My love for history and literature remained unfocused until my conversion to Christ at Butler University.  A series of lectures by Dr. Terry Morrison, a chemistry professor there, convinced me that, rightly understood, the Bible was consistent with all truth.  In the last lecture he read the description of the descent of the New Jerusalem in Revelation 21:1-5.  I then saw that Christianity was not only true but beautiful as well.  I gave my life to Christ.

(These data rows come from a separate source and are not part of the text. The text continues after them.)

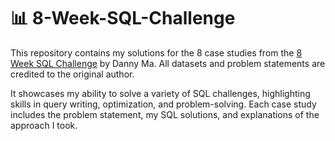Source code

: # 📊 8-Week-SQL-Challenge

This repository contains my solutions for the 8 case studies from the [8 Week SQL Challenge](https://8weeksqlchallenge.com/) by Danny Ma.
All datasets and problem statements are credited to the original author.

It showcases my ability to solve a variety of SQL challenges, highlighting skills in query writing, optimization, and problem-solving. Each case study includes the problem statement, my SQL solutions, and explanations of the approach I took.
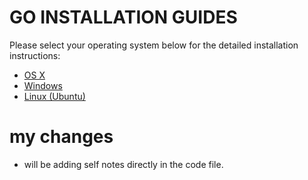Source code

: # GO INSTALLATION GUIDES

Please select your operating system below for the detailed installation instructions:

* [OS X](osx-installation.md)
* [Windows](windows-installation.md)
* [Linux (Ubuntu)](ubuntu-installation.md)

# my changes

* will be adding self notes directly in the code file.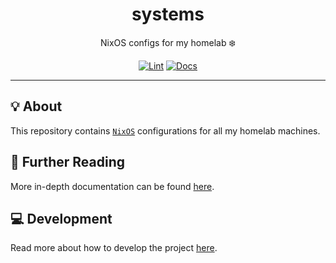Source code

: <h1 align="center">systems</h1>

<div align="center">

NixOS configs for my homelab ❄️

[![Lint](https://github.com/spietras/systems/actions/workflows/lint.yaml/badge.svg)](https://github.com/spietras/systems/actions/workflows/lint.yaml)
[![Docs](https://github.com/spietras/systems/actions/workflows/docs.yaml/badge.svg)](https://github.com/spietras/systems/actions/workflows/docs.yaml)

</div>

---

## 💡 About

This repository contains [`NixOS`](https://nixos.org)
configurations for all my homelab machines.

## 📄 Further Reading

More in-depth documentation can be found
[here](https://spietras.github.io/systems).

## 💻 Development

Read more about how to develop the project
[here](https://github.com/spietras/systems/blob/main/CONTRIBUTING.md).

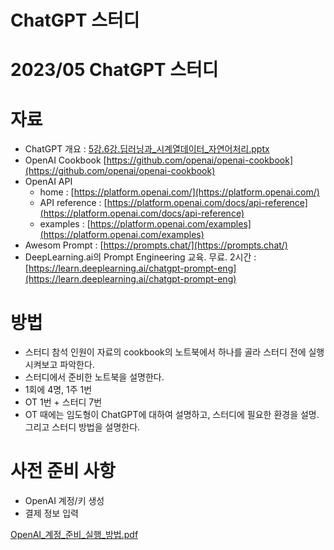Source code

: # ChatGPT 스터디


# 2023/05 ChatGPT 스터디

# 자료

- ChatGPT 개요 : [5강.6강.딥러닝과_시계열데이터_자연어처리.pptx](5강.6강.딥러닝과_시계열데이터_자연어처리.pptx)
- OpenAI Cookbook [https://github.com/openai/openai-cookbook](https://github.com/openai/openai-cookbook)
- OpenAI API
    - home : [https://platform.openai.com/](https://platform.openai.com/)
    - API reference : [https://platform.openai.com/docs/api-reference](https://platform.openai.com/docs/api-reference)
    - examples : [https://platform.openai.com/examples](https://platform.openai.com/examples)
- Awesom Prompt : [https://prompts.chat/](https://prompts.chat/)
- DeepLearning.ai의 Prompt Engineering 교육. 무료. 2시간 : [https://learn.deeplearning.ai/chatgpt-prompt-eng](https://learn.deeplearning.ai/chatgpt-prompt-eng)

# 방법

- 스터디 참석 인원이 자료의 cookbook의 노트북에서 하나를 골라 스터디 전에 실행 시켜보고 파악한다.
- 스터디에서 준비한 노트북을 설명한다.
- 1회에 4명, 1주 1번
- OT 1번 + 스터디 7번
- OT 때에는 임도형이 ChatGPT에 대하여 설명하고, 스터디에 필요한 환경을 설명. 그리고 스터디 방법을 설명한다.

# 사전 준비 사항

- OpenAI 계정/키 생성
- 결제 정보 입력

[OpenAI_계정_준비_실행_방법.pdf](OpenAI_계정_준비_실행_방법.pdf)
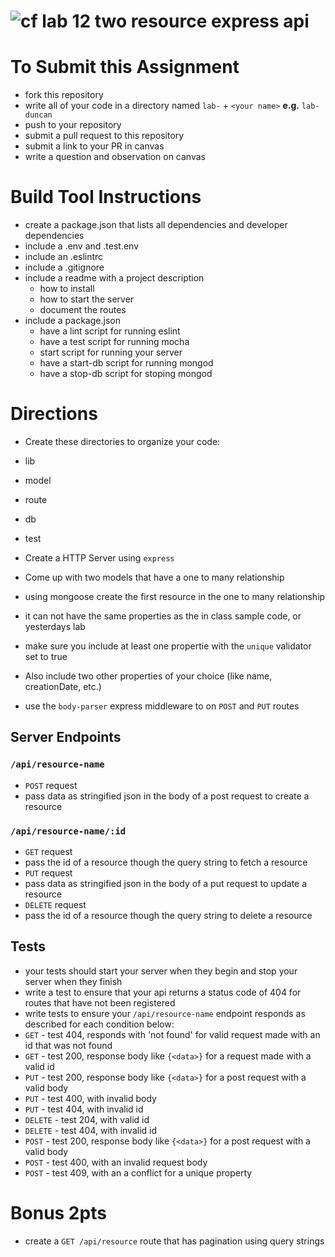 ![cf](https://i.imgur.com/7v5ASc8.png) lab 12 two resource express api
======

# To Submit this Assignment
  * fork this repository
  * write all of your code in a directory named `lab-` + `<your name>` **e.g.** `lab-duncan`
  * push to your repository
  * submit a pull request to this repository
  * submit a link to your PR in canvas
  * write a question and observation on canvas

# Build Tool Instructions
* create a package.json that lists all dependencies and developer dependencies
* include a .env and .test.env
* include an .eslintrc
* include a .gitignore
* include a readme with a project description
  * how to install
  * how to start the server
  * document the routes
* include a package.json 
  * have a lint script for running eslint
  * have a test script for running mocha
  * start script for running your server
  * have a start-db script for running mongod
  * have a stop-db script for stoping mongod

# Directions
* Create these directories to organize your code:
 * lib
 * model
 * route
 * db 
 * test
* Create a HTTP Server using `express`
* Come up with two models that have a one to many relationship 
  
* using mongoose create the first resource in the one to many relationship
 * it can not have the same properties as the in class sample code, or yesterdays lab
 * make sure you include at least one propertie with the `unique` validator set to true
 * Also include two other properties of your choice (like name, creationDate, etc.)
* use the `body-parser` express middleware to on `POST` and `PUT` routes

## Server Endpoints
### `/api/resource-name`
* `POST` request
 * pass data as stringified json in the body of a post request to create a resource

### `/api/resource-name/:id`
* `GET` request
 * pass the id of a resource though the query string to fetch a resource   
* `PUT` request
 * pass data as stringified json in the body of a put request to update a resource
* `DELETE` request
 * pass the id of a resource though the query string to delete a resource   

## Tests
* your tests should start your server when they begin and stop your server when they finish
* write a test to ensure that your api returns a status code of 404 for routes that have not been registered
* write tests to ensure your `/api/resource-name` endpoint responds as described for each condition below:
 * `GET` - test 404, responds with 'not found' for valid request made with an id that was not found
 * `GET` - test 200, response body like `{<data>}` for a request made with a valid id
 * `PUT` - test 200, response body like  `{<data>}` for a post request with a valid body
 * `PUT` - test 400, with invalid body
 * `PUT` - test 404, with invalid id
 * `DELETE` - test 204, with valid id
 * `DELETE` - test 404, with invalid id 
 * `POST` - test 200, response body like  `{<data>}` for a post request with a valid body
 * `POST` - test 400, with an invalid request body
 * `POST` - test 409, with an a conflict for a unique property
 
 # Bonus 2pts 
* create a `GET /api/resource` route that has pagination using query strings
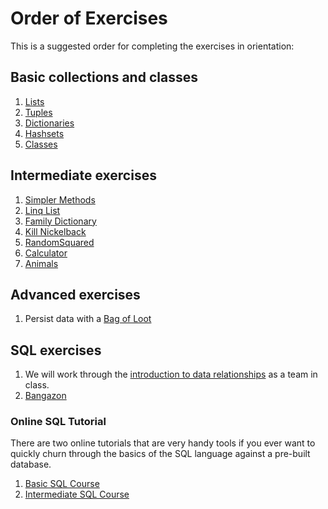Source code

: # Order of Exercises

This is a suggested order for completing the exercises in orientation:

## Basic collections and classes
1. [Lists](./01_LISTS.md)
1. [Tuples](./02_TUPLES.md)
1. [Dictionaries](./03_DICTIONARIES.md)
1. [Hashsets](./04_HASHSETS.md)
1. [Classes](./05_CLASSES.md)

## Intermediate exercises
1. [Simpler Methods](./06_EXPRESSION_FN_MEMBERS.md)
1. [Linq List](./07_LINQ_LIST.md)
1. [Family Dictionary](./08_FAMILY_DICTIONARY.md)
1. [Kill Nickelback](./09_KILL_NICKELBACK.md)
1. [RandomSquared](./10_RANDOMSQUARED.md)
1. [Calculator](./11_TEST_CALCULATOR.md)
1. [Animals](./12_TEST_ANIMALS.md)

## Advanced exercises
1. Persist data with a [Bag of Loot](./13_BAG_OF_LOOT.md)

## SQL exercises

1. We will work through the [introduction to data relationships](./14_MUSIC_HISTORY.md) as a team in class.
1. [Bangazon](./15_SQL_BANGAZON.md)

### Online SQL Tutorial

There are two online tutorials that are very handy tools if you ever want to quickly churn through the basics of the SQL language against a pre-built database.

1. [Basic SQL Course](http://www.sqlcourse.com/intro.html)
2. [Intermediate SQL Course](http://www.sqlcourse2.com/intro2.html)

My conversion to Christ inflamed a passion for truth and beauty expressed in literature and history, but especially in Scripture and theology.  Following that passion, I attended Trinity Evangelical Divinity School and received a Master of Divinity in missions.  Added to the love of history, which in some ways is traveling through time to other cultures, was an interest in contemporary cultures.  Interest in theology, the Bible and contemporary cultures led to service as a professor in seminaries and Bible colleges in the Caribbean, Portugal and Costa Rica, with significant stints in Russia and India.  It also led to further studies.

Besides picking up a graduate degree in history from Brown University, I received a Ph.D. in theological and religious studies from Drew University.  Although most of my course work had been in Medieval and Reformation theology, my dissertation was on G. K. Chesterton, whose flamboyant use of paradox and vivid images fed my love for truth and beauty.  Currently I am pastoring a local church, which, incidentally, is in no way responsible for the opinions expressed here.

Truth and beauty in the Bible and theology, truth and beauty in literature, truth and beauty in history and culture (and movies are a crucial part of our culture) these will be the themes to which this blog will return time and again.  My plan is to write posts and even series of posts on the Psalms, spirituality, interpretation of biblical passages and favorite authors such as Athanasius, Anselm of Canterbury, C. S. Lewis, Chesterton, Charles Williams, and Russell Kirk, theological perspectives on contemporary culture, and help for skeptics (Doubting Thomas is my favorite apostle).  I invite you to join with me.